• _EXERCISE_: Count the lines in the records below that contain the word "hätte", and give only that count.
*** Opening ENTRIES SHOWN ***
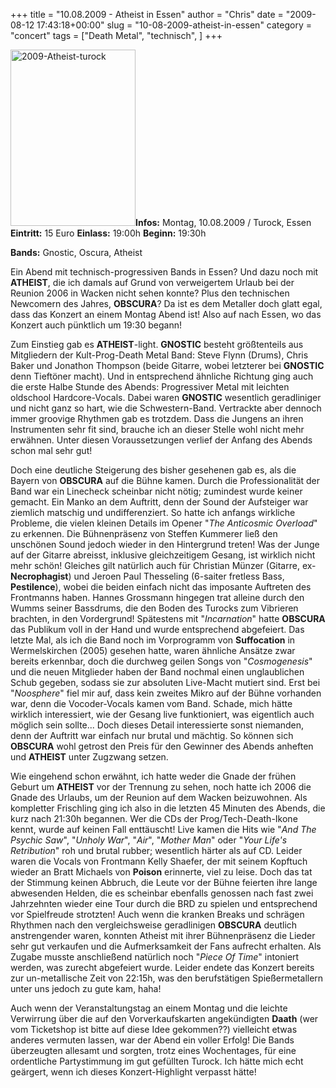 +++
title = "10.08.2009 - Atheist in Essen"
author = "Chris"
date = "2009-08-12 17:43:18+00:00"
slug = "10-08-2009-atheist-in-essen"
category = "concert"
tags = ["Death Metal", "technisch", ]
+++

<img src="http://necroslaughter.de/wp-content/uploads/2009/08/2009-Atheist-turock.jpg" alt="2009-Atheist-turock" title="2009-Atheist-turock" width="200" height="282" class="coverImg" />**Infos:**
Montag, 10.08.2009 / Turock, Essen
**Eintritt:** 15 Euro
**Einlass:** 19:00h
**Beginn:** 19:30h

**Bands:**
Gnostic, Oscura, Atheist

Ein Abend mit technisch-progressiven Bands in Essen? Und dazu noch mit **ATHEIST**, die ich damals auf Grund von verweigertem Urlaub bei der Reunion 2006 in Wacken nicht sehen konnte? Plus den technischen Newcomern des Jahres, **OBSCURA**? Da ist es dem Metaller doch glatt egal, dass das Konzert an einem Montag Abend ist! Also auf nach Essen, wo das Konzert auch pünktlich um 19:30 begann!

Zum Einstieg gab es **ATHEIST**-light. **GNOSTIC** besteht größtenteils aus Mitgliedern der Kult-Prog-Death Metal Band: Steve Flynn (Drums), Chris Baker und Jonathon Thompson (beide Gitarre, wobei letzterer bei **GNOSTIC** denn Tieftöner macht). Und in entsprechend ähnliche Richtung ging auch die erste Halbe Stunde des Abends: Progressiver Metal mit leichten oldschool Hardcore-Vocals.
Dabei waren **GNOSTIC** wesentlich geradliniger und nicht ganz so hart, wie die Schwestern-Band. Vertrackte aber dennoch immer groovige Rhythmen gab es trotzdem. Dass die Jungens an ihren Instrumenten sehr fit sind, brauche ich an dieser Stelle wohl nicht mehr erwähnen. Unter diesen Voraussetzungen verlief der Anfang des Abends schon mal sehr gut!

Doch eine deutliche Steigerung des bisher gesehenen gab es, als die Bayern von **OBSCURA** auf die Bühne kamen. Durch die Professionalität der Band war ein Linecheck scheinbar nicht nötig; zumindest wurde keiner gemacht. Ein Manko an dem Auftritt, denn der Sound der Aufsteiger war ziemlich matschig und undifferenziert. So hatte ich anfangs wirkliche Probleme, die vielen kleinen Details im Opener "_The Anticosmic Overload_" zu erkennen. Die Bühnenpräsenz von Steffen Kummerer ließ den unschönen Sound jedoch wieder in den Hintergrund treten! Was der Junge auf der Gitarre abreisst, inklusive gleichzeitigem Gesang, ist wirklich nicht mehr schön! Gleiches gilt natürlich auch für Christian Münzer (Gitarre, ex-**Necrophagist**) und Jeroen Paul Thesseling (6-saiter fretless Bass, **Pestilence**), wobei die beiden einfach nicht das imposante Auftreten des Frontmanns haben. Hannes Grossmann hingegen trat alleine durch den Wumms seiner Bassdrums, die den Boden des Turocks zum Vibrieren brachten, in den Vordergrund!
Spätestens mit "_Incarnation_" hatte **OBSCURA** das Publikum voll in der Hand und wurde entsprechend abgefeiert. Das letzte Mal, als ich die Band noch im Vorprogramm von **Suffocation** in Wermelskirchen (2005) gesehen hatte, waren ähnliche Ansätze zwar bereits erkennbar, doch die durchweg geilen Songs von "_Cosmogenesis_" und die neuen Mitglieder haben der Band nochmal einen unglaublichen Schub gegeben, sodass sie zur absoluten Live-Macht mutiert sind.
Erst bei "_Noosphere_" fiel mir auf, dass kein zweites Mikro auf der Bühne vorhanden war, denn die Vocoder-Vocals kamen vom Band. Schade, mich hätte wirklich interessiert, wie der Gesang live funktioniert, was eigentlich auch möglich sein sollte...
Doch dieses Detail interessierte sonst niemanden, denn der Auftritt war einfach nur brutal und mächtig. So können sich **OBSCURA** wohl getrost den Preis für den Gewinner des Abends anheften und **ATHEIST** unter Zugzwang setzen.

Wie eingehend schon erwähnt, ich hatte weder die Gnade der frühen Geburt um **ATHEIST** vor der Trennung zu sehen, noch hatte ich 2006 die Gnade des Urlaubs, um der Reunion auf dem Wacken beizuwohnen. Als kompletter Frischling ging ich also in die letzten 45 Minuten des Abends, die kurz nach 21:30h begannen. Wer die CDs der Prog/Tech-Death-Ikone kennt, wurde auf keinen Fall enttäuscht! Live kamen die Hits wie "_And The Psychic Saw_", "_Unholy War_", "_Air_", "_Mother Man_" oder "_Your Life's Retribution_" roh und brutal rubber; wesentlich härter als auf CD. Leider waren die Vocals von Frontmann Kelly Shaefer, der mit seinem Kopftuch wieder an Bratt Michaels von **Poison** erinnerte, viel zu leise. Doch das tat der Stimmung keinen Abbruch, die Leute vor der Bühne feierten ihre lange abwesenden Helden, die es scheinbar ebenfalls genossen nach fast zwei Jahrzehnten wieder eine Tour durch die BRD zu spielen und entsprechend vor Spielfreude strotzten!
Auch wenn die kranken Breaks und schrägen Rhythmen nach den vergleichsweise geradlinigen **OBSCURA** deutlich anstrengender waren, konnten Atheist mit ihrer Bühnenpräsenz die Lieder sehr gut verkaufen und die Aufmerksamkeit der Fans aufrecht erhalten. Als Zugabe musste anschließend natürlich noch "_Piece Of Time_" intoniert werden, was zurecht abgefeiert wurde. Leider endete das Konzert bereits zur un-metallische Zeit von 22:15h, was den berufstätigen Spießermetallern unter uns jedoch zu gute kam, haha!

Auch wenn der Veranstaltungstag an einem Montag und die leichte Verwirrung über die auf den Vorverkaufskarten angekündigten **Daath** (wer vom Ticketshop ist bitte auf diese Idee gekommen??) vielleicht etwas anderes vermuten lassen, war der Abend ein voller Erfolg! Die Bands überzeugten allesamt und sorgten, trotz eines Wochentages, für eine ordentliche Partystimmung im gut gefüllten Turock. Ich hätte mich echt geärgert, wenn ich dieses Konzert-Highlight verpasst hätte!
*** Closing ENTRIES SHOWN ***
• _OUTPUT FOR THIS TASK_: 2